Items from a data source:
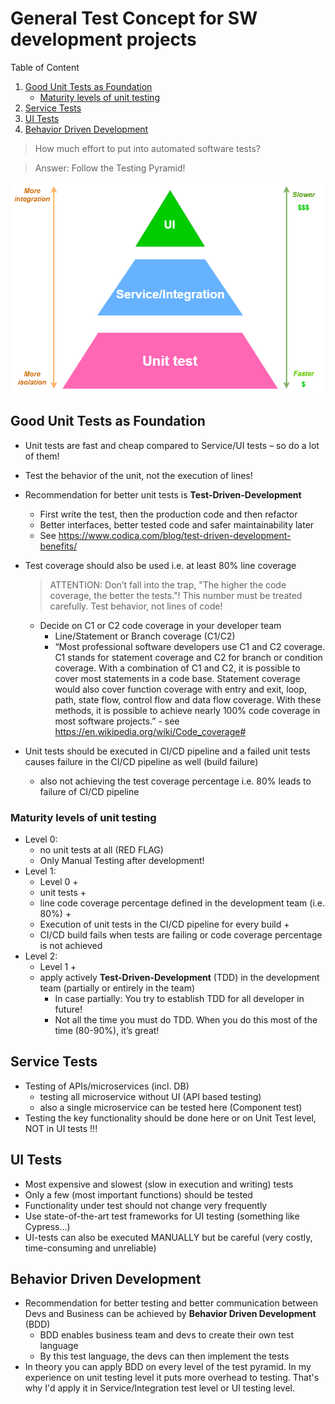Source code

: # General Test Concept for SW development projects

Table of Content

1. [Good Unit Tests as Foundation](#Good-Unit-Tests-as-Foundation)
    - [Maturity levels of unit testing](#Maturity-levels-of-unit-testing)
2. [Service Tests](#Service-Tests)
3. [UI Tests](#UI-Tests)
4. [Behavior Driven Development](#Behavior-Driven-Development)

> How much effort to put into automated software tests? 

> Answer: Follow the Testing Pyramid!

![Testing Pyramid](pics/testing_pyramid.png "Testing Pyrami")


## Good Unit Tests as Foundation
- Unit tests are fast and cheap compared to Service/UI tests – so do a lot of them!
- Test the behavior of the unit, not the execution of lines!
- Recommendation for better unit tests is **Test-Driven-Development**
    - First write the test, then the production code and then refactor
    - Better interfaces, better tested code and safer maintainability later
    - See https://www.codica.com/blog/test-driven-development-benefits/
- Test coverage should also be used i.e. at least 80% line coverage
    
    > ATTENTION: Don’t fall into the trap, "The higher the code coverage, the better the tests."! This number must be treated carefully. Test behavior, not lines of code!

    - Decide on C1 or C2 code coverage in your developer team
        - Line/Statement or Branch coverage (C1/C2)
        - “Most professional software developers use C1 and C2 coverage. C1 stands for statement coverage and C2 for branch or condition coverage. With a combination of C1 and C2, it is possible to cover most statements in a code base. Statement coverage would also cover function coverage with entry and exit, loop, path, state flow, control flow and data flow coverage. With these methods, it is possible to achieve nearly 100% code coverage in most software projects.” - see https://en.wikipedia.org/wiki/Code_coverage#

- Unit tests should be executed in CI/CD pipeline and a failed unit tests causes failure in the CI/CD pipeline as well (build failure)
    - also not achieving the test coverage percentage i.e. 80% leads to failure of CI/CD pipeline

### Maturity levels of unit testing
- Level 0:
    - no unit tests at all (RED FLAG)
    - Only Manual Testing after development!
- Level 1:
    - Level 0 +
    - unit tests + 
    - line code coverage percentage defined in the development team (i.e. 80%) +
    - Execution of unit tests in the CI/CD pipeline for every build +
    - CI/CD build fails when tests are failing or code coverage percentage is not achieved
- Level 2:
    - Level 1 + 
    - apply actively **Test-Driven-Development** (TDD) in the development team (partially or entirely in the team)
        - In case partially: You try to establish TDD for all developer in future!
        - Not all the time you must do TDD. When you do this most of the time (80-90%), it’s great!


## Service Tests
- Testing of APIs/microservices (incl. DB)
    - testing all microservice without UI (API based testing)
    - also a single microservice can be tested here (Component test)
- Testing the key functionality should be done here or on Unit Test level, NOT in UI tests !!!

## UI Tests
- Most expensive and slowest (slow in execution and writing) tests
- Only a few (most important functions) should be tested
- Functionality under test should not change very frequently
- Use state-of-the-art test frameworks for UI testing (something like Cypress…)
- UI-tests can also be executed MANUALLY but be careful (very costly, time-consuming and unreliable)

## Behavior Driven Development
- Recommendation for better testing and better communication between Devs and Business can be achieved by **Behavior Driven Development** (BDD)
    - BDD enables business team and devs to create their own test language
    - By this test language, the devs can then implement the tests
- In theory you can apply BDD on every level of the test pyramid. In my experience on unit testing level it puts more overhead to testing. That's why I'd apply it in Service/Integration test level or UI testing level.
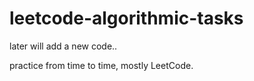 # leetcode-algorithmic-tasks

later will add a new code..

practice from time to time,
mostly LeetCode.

**PROBLEM REQUIREMENTS**: Go over the records above and tally each line that includes "levels". Give the total by itself.

**TASK RESPONSE**: 2